如何提高计算速度str到float

Question

df['distance'].iloc[0]

output: '0.02790952'

type(df['distance'].iloc[0])

output: str

df.shape

(118884, 40)

I try to parse a string to a float

for i in tqdm(range(len(df['distance']))):
    df['distance'].iloc[i] = float(df['distance'].iloc[i])

Answer 1

Here is a quick comparison between several methods.
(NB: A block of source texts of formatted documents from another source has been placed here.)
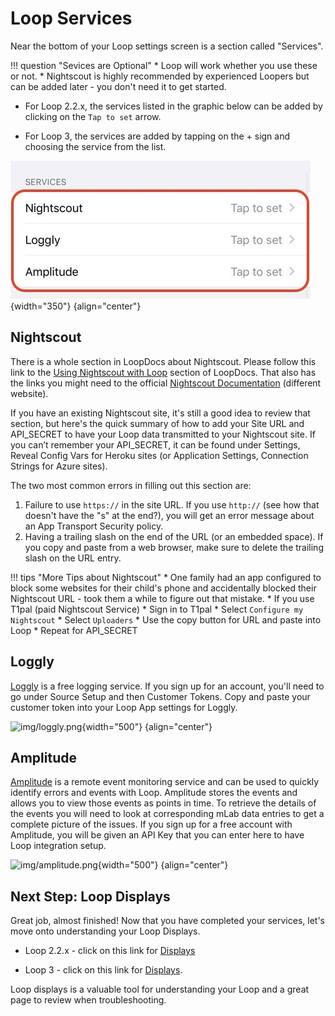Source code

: # Loop Services

Near the bottom of your Loop settings screen is a section called "Services".

!!! question "Sevices are Optional"
    * Loop will work whether you use these or not.
    * Nightscout is highly recommended by experienced Loopers but can be added later - you don't need it to get started.

* For Loop 2.2.x, the services listed in the graphic below can be added by clicking on the `Tap to set` arrow.

* For Loop 3, the services are added by tapping on the &plus; sign and choosing the service from the list.


![img/services.JPG](img/services.JPG){width="350"}
{align="center"}

## Nightscout

There is a whole section in LoopDocs about Nightscout. Please follow this link to the [Using Nightscout with Loop](../../nightscout/overview.md) section of LoopDocs. That also has the links you might need to the official [Nightscout Documentation](https://nightscout.github.io/) (different website).

If you have an existing Nightscout site, it's still a good idea to review that section, but here's the quick summary of how to add your Site URL and API_SECRET to have your Loop data transmitted to your Nightscout site. If you can’t remember your API_SECRET, it can be found under Settings, Reveal Config Vars for Heroku sites (or Application Settings, Connection Strings for Azure sites).

The two most common errors in filling out this section are:

1. Failure to use `https://`  in the site URL.  If you use `http://` (see how that doesn't have the "s" at the end?), you will get an error message about an App Transport Security policy.
2. Having a trailing slash on the end of the URL (or an embedded space). If you copy and paste from a web browser, make sure to delete the trailing slash on the URL entry.

!!! tips "More Tips about Nightscout"
    * One family had an app configured to block some websites for their child's phone and accidentally blocked their Nightscout URL - took them a while to figure out that mistake.
    * If you use T1pal (paid Nightscout Service)
        * Sign in to T1pal
        * Select `Configure my Nightscout`
        * Select `Uploaders`
        * Use the copy button for URL and paste into Loop
        * Repeat for API_SECRET

## Loggly

[Loggly](https://loggly.com) is a free logging service. If you sign up for an account, you'll need to go under Source Setup and then Customer Tokens. Copy and paste your customer token into your Loop App settings for Loggly.

![img/loggly.png](img/loggly.png){width="500"}
{align="center"}

## Amplitude

[Amplitude](https://amplitude.com) is a remote event monitoring service and can be used to quickly identify errors and events with Loop. Amplitude stores the events and allows you to view those events as points in time. To retrieve the details of the events you will need to look at corresponding mLab data entries to get a complete picture of the issues. If you sign up for a free account with Amplitude, you will be given an API Key that you can enter here to have Loop integration setup.

![img/amplitude.png](img/amplitude.png){width="500"}
{align="center"}

## Next Step: Loop Displays

Great job, almost finished! Now that you have completed your services, let's move onto understanding your Loop Displays.

* Loop 2.2.x - click on this link for [Displays](displays.md)

* Loop 3 - click on this link for [Displays](../../loop-3/displays_v3.md). 

Loop displays is a valuable tool for understanding your Loop and a great page to review when troubleshooting.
I used a single column DataFrame, with 1 million rows.

Using .apply(np.float)

%%timeit 
df[0].apply(np.float)
476 ms ± 6.65 ms per loop (mean ± std. dev. of 7 runs, 1 loop each)

Using .astype(float)

%%timeit
df[0].astype(float)
336 ms ± 2.66 ms per loop (mean ± std. dev. of 7 runs, 1 loop each)

Using pd.to_numeric

%%timeit
pd.to_numeric(df[0])
244 ms ± 2.28 ms per loop (mean ± std. dev. of 7 runs, 1 loop each)

Using pd.Series and dtype argument

%%timeit
pd.Series(df[0], dtype=np.float64)
333 ms ± 2.88 ms per loop (mean ± std. dev. of 7 runs, 1 loop each)

The winner is pd.to_numeric , To anyone who reads this, if you think of a faster way, please comment!